[Task brief]: Only the lines running from the line with "udgangspunkt een gang" to the end of the records below belong in the answer, each copied exactly.

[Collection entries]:
┏━━

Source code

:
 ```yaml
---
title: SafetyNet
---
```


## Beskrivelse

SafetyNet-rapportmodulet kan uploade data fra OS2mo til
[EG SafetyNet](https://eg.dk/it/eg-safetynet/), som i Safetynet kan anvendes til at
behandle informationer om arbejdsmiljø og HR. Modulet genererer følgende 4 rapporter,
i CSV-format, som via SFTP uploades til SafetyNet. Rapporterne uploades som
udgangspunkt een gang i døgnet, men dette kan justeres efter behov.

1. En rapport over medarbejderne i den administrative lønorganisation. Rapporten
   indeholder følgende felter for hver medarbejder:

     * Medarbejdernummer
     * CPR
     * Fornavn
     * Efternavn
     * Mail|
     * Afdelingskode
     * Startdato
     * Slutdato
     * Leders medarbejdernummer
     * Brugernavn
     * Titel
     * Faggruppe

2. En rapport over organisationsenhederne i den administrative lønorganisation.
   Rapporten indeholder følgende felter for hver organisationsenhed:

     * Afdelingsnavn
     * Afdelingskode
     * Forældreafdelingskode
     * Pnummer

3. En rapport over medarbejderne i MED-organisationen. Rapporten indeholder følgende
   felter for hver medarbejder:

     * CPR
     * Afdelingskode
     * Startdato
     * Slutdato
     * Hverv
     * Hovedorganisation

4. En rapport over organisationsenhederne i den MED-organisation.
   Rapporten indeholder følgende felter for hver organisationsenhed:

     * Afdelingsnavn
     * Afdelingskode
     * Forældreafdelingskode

┗━━

[Exercise output]:
udgangspunkt een gang i døgnet, men dette kan justeres efter behov.

1. En rapport over medarbejderne i den administrative lønorganisation. Rapporten
   indeholder følgende felter for hver medarbejder:

     * Medarbejdernummer
     * CPR
     * Fornavn
     * Efternavn
     * Mail|
     * Afdelingskode
     * Startdato
     * Slutdato
     * Leders medarbejdernummer
     * Brugernavn
     * Titel
     * Faggruppe

2. En rapport over organisationsenhederne i den administrative lønorganisation.
   Rapporten indeholder følgende felter for hver organisationsenhed:

     * Afdelingsnavn
     * Afdelingskode
     * Forældreafdelingskode
     * Pnummer

3. En rapport over medarbejderne i MED-organisationen. Rapporten indeholder følgende
   felter for hver medarbejder:

     * CPR
     * Afdelingskode
     * Startdato
     * Slutdato
     * Hverv
     * Hovedorganisation

4. En rapport over organisationsenhederne i den MED-organisation.
   Rapporten indeholder følgende felter for hver organisationsenhed:

     * Afdelingsnavn
     * Afdelingskode
     * Forældreafdelingskode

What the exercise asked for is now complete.